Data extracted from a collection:
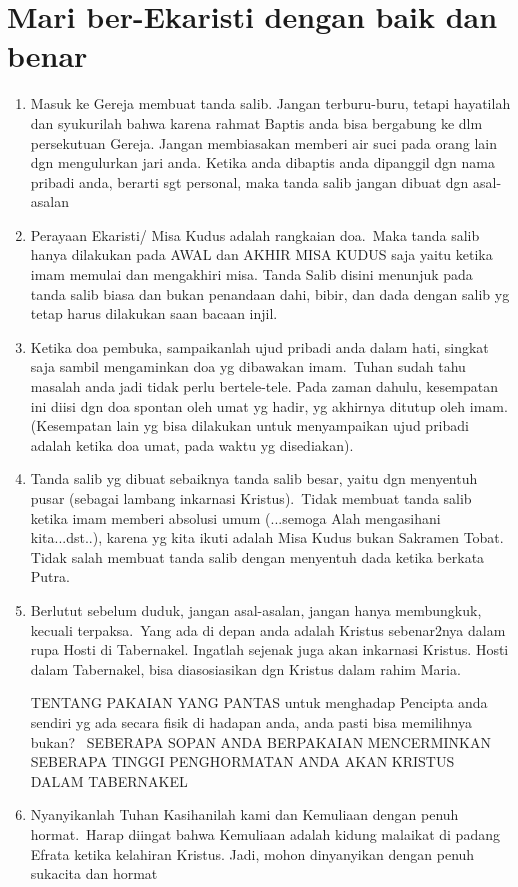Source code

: \section{Mari ber-Ekaristi dengan baik dan benar}
\begin{enumerate}
\item  Masuk ke
Gereja membuat tanda salib. Jangan terburu-buru, tetapi hayatilah dan syukurilah
bahwa karena rahmat Baptis anda bisa bergabung ke dlm persekutuan
Gereja. Jangan membiasakan memberi air suci pada orang lain dgn
mengulurkan jari anda. Ketika anda dibaptis anda dipanggil dgn nama
pribadi anda, berarti sgt personal, maka tanda salib jangan dibuat dgn
asal-asalan
\item Perayaan Ekaristi/ Misa Kudus adalah rangkaian doa.~Maka
tanda salib hanya dilakukan pada AWAL dan AKHIR MISA KUDUS saja yaitu
ketika imam memulai dan mengakhiri misa. Tanda Salib disini menunjuk pada tanda salib biasa dan bukan
penandaan dahi, bibir, dan dada dengan salib yg tetap harus dilakukan
saan bacaan injil. 
\item Ketika doa pembuka, sampaikanlah ujud pribadi
anda dalam hati, singkat saja sambil mengaminkan doa yg dibawakan
imam.~Tuhan sudah tahu masalah anda jadi tidak perlu bertele-tele. Pada
zaman dahulu, kesempatan ini diisi dgn doa spontan oleh umat yg hadir,
yg akhirnya ditutup oleh imam.(Kesempatan lain yg bisa dilakukan untuk
menyampaikan ujud pribadi adalah ketika doa umat, pada waktu yg
disediakan).
\item Tanda salib yg dibuat sebaiknya tanda salib besar,
yaitu dgn menyentuh pusar (sebagai lambang inkarnasi Kristus).~Tidak
membuat tanda salib ketika imam memberi absolusi umum
({\textquotedbl}...semoga Alah mengasihani
kita...dst..{\textquotedbl}), karena yg kita ikuti adalah Misa Kudus
bukan Sakramen Tobat. Tidak salah membuat tanda salib dengan menyentuh
dada ketika berkata {\textquotedbl}Putra{\textquotedbl}.  
\item Berlutut
sebelum duduk, jangan asal-asalan, jangan hanya membungkuk, kecuali
terpaksa.~Yang ada di depan anda adalah Kristus sebenar2nya dalam rupa
Hosti di Tabernakel. Ingatlah sejenak juga akan inkarnasi Kristus.
Hosti dalam Tabernakel, bisa diasosiasikan dgn Kristus dalam rahim
Maria. 

TENTANG PAKAIAN YANG PANTAS untuk menghadap Pencipta anda
sendiri yg ada secara fisik di hadapan anda, anda pasti bisa memilihnya
bukan?~ SEBERAPA SOPAN ANDA BERPAKAIAN MENCERMINKAN SEBERAPA TINGGI
PENGHORMATAN ANDA AKAN KRISTUS DALAM TABERNAKEL~  
\item Nyanyikanlah Tuhan
Kasihanilah kami dan Kemuliaan dengan penuh hormat.~Harap diingat bahwa
Kemuliaan adalah kidung malaikat di padang Efrata ketika kelahiran
Kristus. Jadi, mohon dinyanyikan dengan penuh sukacita dan hormat~  


\end{enumerate}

* [WHAT IS BEING ASKED]: Please copy the line that contains "ketika imam memulai" and each line after it through the end of the records, exactly, and no other lines.

* [TASK RESULT]:
ketika imam memulai dan mengakhiri misa. Tanda Salib disini menunjuk pada tanda salib biasa dan bukan
penandaan dahi, bibir, dan dada dengan salib yg tetap harus dilakukan
saan bacaan injil. 
\item Ketika doa pembuka, sampaikanlah ujud pribadi
anda dalam hati, singkat saja sambil mengaminkan doa yg dibawakan
imam.~Tuhan sudah tahu masalah anda jadi tidak perlu bertele-tele. Pada
zaman dahulu, kesempatan ini diisi dgn doa spontan oleh umat yg hadir,
yg akhirnya ditutup oleh imam.(Kesempatan lain yg bisa dilakukan untuk
menyampaikan ujud pribadi adalah ketika doa umat, pada waktu yg
disediakan).
\item Tanda salib yg dibuat sebaiknya tanda salib besar,
yaitu dgn menyentuh pusar (sebagai lambang inkarnasi Kristus).~Tidak
membuat tanda salib ketika imam memberi absolusi umum
({\textquotedbl}...semoga Alah mengasihani
kita...dst..{\textquotedbl}), karena yg kita ikuti adalah Misa Kudus
bukan Sakramen Tobat. Tidak salah membuat tanda salib dengan menyentuh
dada ketika berkata {\textquotedbl}Putra{\textquotedbl}.  
\item Berlutut
sebelum duduk, jangan asal-asalan, jangan hanya membungkuk, kecuali
terpaksa.~Yang ada di depan anda adalah Kristus sebenar2nya dalam rupa
Hosti di Tabernakel. Ingatlah sejenak juga akan inkarnasi Kristus.
Hosti dalam Tabernakel, bisa diasosiasikan dgn Kristus dalam rahim
Maria. 

TENTANG PAKAIAN YANG PANTAS untuk menghadap Pencipta anda
sendiri yg ada secara fisik di hadapan anda, anda pasti bisa memilihnya
bukan?~ SEBERAPA SOPAN ANDA BERPAKAIAN MENCERMINKAN SEBERAPA TINGGI
PENGHORMATAN ANDA AKAN KRISTUS DALAM TABERNAKEL~  
\item Nyanyikanlah Tuhan
Kasihanilah kami dan Kemuliaan dengan penuh hormat.~Harap diingat bahwa
Kemuliaan adalah kidung malaikat di padang Efrata ketika kelahiran
Kristus. Jadi, mohon dinyanyikan dengan penuh sukacita dan hormat~  


\end{enumerate}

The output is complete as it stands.